» Brief
Below are some records. Set each one down exactly as it reads.

** Dataset excerpts follows **

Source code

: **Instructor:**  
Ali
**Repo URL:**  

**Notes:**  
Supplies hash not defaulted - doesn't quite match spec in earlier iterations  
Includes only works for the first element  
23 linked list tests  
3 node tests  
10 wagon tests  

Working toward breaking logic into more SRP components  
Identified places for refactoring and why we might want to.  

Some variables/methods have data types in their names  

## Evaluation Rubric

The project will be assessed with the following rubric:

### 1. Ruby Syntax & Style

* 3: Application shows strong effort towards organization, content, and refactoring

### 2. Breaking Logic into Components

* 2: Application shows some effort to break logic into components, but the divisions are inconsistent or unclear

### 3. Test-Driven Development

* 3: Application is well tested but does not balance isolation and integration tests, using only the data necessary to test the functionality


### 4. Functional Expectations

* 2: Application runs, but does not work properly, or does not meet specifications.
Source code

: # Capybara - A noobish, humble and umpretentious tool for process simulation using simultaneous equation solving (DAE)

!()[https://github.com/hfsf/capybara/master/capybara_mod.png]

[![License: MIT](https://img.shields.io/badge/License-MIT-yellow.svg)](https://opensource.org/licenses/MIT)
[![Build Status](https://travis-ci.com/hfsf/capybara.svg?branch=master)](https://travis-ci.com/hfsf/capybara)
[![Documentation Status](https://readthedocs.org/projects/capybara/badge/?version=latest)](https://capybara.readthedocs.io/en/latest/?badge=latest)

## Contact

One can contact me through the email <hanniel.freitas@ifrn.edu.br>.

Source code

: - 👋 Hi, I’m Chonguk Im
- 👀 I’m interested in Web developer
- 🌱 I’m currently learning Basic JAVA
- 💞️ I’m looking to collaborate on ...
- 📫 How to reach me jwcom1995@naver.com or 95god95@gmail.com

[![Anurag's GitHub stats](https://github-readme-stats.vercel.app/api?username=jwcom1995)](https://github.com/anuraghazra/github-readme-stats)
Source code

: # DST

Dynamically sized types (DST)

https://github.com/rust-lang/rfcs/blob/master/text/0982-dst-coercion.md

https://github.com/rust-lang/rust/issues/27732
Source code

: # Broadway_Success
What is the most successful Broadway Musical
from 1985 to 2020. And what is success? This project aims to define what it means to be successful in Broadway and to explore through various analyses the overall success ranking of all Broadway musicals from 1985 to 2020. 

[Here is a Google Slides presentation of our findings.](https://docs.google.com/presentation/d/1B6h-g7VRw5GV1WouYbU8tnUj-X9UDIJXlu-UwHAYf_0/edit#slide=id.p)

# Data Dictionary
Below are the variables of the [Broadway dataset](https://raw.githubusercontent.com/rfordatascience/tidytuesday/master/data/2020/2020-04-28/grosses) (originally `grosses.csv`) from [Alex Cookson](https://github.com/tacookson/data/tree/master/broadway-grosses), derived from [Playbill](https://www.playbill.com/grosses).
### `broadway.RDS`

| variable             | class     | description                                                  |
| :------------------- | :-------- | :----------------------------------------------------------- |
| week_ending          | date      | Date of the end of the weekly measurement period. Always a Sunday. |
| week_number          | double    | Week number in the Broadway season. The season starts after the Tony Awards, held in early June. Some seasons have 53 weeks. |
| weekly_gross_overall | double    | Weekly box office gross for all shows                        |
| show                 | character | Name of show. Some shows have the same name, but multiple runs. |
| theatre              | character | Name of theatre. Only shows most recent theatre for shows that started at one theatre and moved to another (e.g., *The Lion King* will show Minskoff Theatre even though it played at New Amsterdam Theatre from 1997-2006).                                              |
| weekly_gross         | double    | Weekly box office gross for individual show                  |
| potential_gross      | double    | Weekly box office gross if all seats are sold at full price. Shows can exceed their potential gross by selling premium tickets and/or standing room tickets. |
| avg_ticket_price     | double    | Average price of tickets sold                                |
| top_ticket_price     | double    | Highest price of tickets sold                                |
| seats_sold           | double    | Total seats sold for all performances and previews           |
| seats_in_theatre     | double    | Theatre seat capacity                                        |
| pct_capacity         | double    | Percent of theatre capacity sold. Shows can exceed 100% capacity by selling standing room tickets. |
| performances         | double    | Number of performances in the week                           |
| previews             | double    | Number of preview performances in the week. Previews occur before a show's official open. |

** End of Dataset excerpts **

» Written solution
Source code

: **Instructor:**  
Ali
**Repo URL:**  

**Notes:**  
Supplies hash not defaulted - doesn't quite match spec in earlier iterations  
Includes only works for the first element  
23 linked list tests  
3 node tests  
10 wagon tests  

Working toward breaking logic into more SRP components  
Identified places for refactoring and why we might want to.  

Some variables/methods have data types in their names  

## Evaluation Rubric

The project will be assessed with the following rubric:

### 1. Ruby Syntax & Style

* 3: Application shows strong effort towards organization, content, and refactoring

### 2. Breaking Logic into Components

* 2: Application shows some effort to break logic into components, but the divisions are inconsistent or unclear

### 3. Test-Driven Development

* 3: Application is well tested but does not balance isolation and integration tests, using only the data necessary to test the functionality


### 4. Functional Expectations

* 2: Application runs, but does not work properly, or does not meet specifications.
Source code

: # Capybara - A noobish, humble and umpretentious tool for process simulation using simultaneous equation solving (DAE)

!()[https://github.com/hfsf/capybara/master/capybara_mod.png]

[![License: MIT](https://img.shields.io/badge/License-MIT-yellow.svg)](https://opensource.org/licenses/MIT)
[![Build Status](https://travis-ci.com/hfsf/capybara.svg?branch=master)](https://travis-ci.com/hfsf/capybara)
[![Documentation Status](https://readthedocs.org/projects/capybara/badge/?version=latest)](https://capybara.readthedocs.io/en/latest/?badge=latest)

## Contact

One can contact me through the email <hanniel.freitas@ifrn.edu.br>.

Source code

: - 👋 Hi, I’m Chonguk Im
- 👀 I’m interested in Web developer
- 🌱 I’m currently learning Basic JAVA
- 💞️ I’m looking to collaborate on ...
- 📫 How to reach me jwcom1995@naver.com or 95god95@gmail.com

[![Anurag's GitHub stats](https://github-readme-stats.vercel.app/api?username=jwcom1995)](https://github.com/anuraghazra/github-readme-stats)
Source code

: # DST

Dynamically sized types (DST)

https://github.com/rust-lang/rfcs/blob/master/text/0982-dst-coercion.md

https://github.com/rust-lang/rust/issues/27732
Source code

: # Broadway_Success
What is the most successful Broadway Musical
from 1985 to 2020. And what is success? This project aims to define what it means to be successful in Broadway and to explore through various analyses the overall success ranking of all Broadway musicals from 1985 to 2020. 

[Here is a Google Slides presentation of our findings.](https://docs.google.com/presentation/d/1B6h-g7VRw5GV1WouYbU8tnUj-X9UDIJXlu-UwHAYf_0/edit#slide=id.p)

# Data Dictionary
Below are the variables of the [Broadway dataset](https://raw.githubusercontent.com/rfordatascience/tidytuesday/master/data/2020/2020-04-28/grosses) (originally `grosses.csv`) from [Alex Cookson](https://github.com/tacookson/data/tree/master/broadway-grosses), derived from [Playbill](https://www.playbill.com/grosses).
### `broadway.RDS`

| variable             | class     | description                                                  |
| :------------------- | :-------- | :----------------------------------------------------------- |
| week_ending          | date      | Date of the end of the weekly measurement period. Always a Sunday. |
| week_number          | double    | Week number in the Broadway season. The season starts after the Tony Awards, held in early June. Some seasons have 53 weeks. |
| weekly_gross_overall | double    | Weekly box office gross for all shows                        |
| show                 | character | Name of show. Some shows have the same name, but multiple runs. |
| theatre              | character | Name of theatre. Only shows most recent theatre for shows that started at one theatre and moved to another (e.g., *The Lion King* will show Minskoff Theatre even though it played at New Amsterdam Theatre from 1997-2006).                                              |
| weekly_gross         | double    | Weekly box office gross for individual show                  |
| potential_gross      | double    | Weekly box office gross if all seats are sold at full price. Shows can exceed their potential gross by selling premium tickets and/or standing room tickets. |
| avg_ticket_price     | double    | Average price of tickets sold                                |
| top_ticket_price     | double    | Highest price of tickets sold                                |
| seats_sold           | double    | Total seats sold for all performances and previews           |
| seats_in_theatre     | double    | Theatre seat capacity                                        |
| pct_capacity         | double    | Percent of theatre capacity sold. Shows can exceed 100% capacity by selling standing room tickets. |
| performances         | double    | Number of performances in the week                           |
| previews             | double    | Number of preview performances in the week. Previews occur before a show's official open. |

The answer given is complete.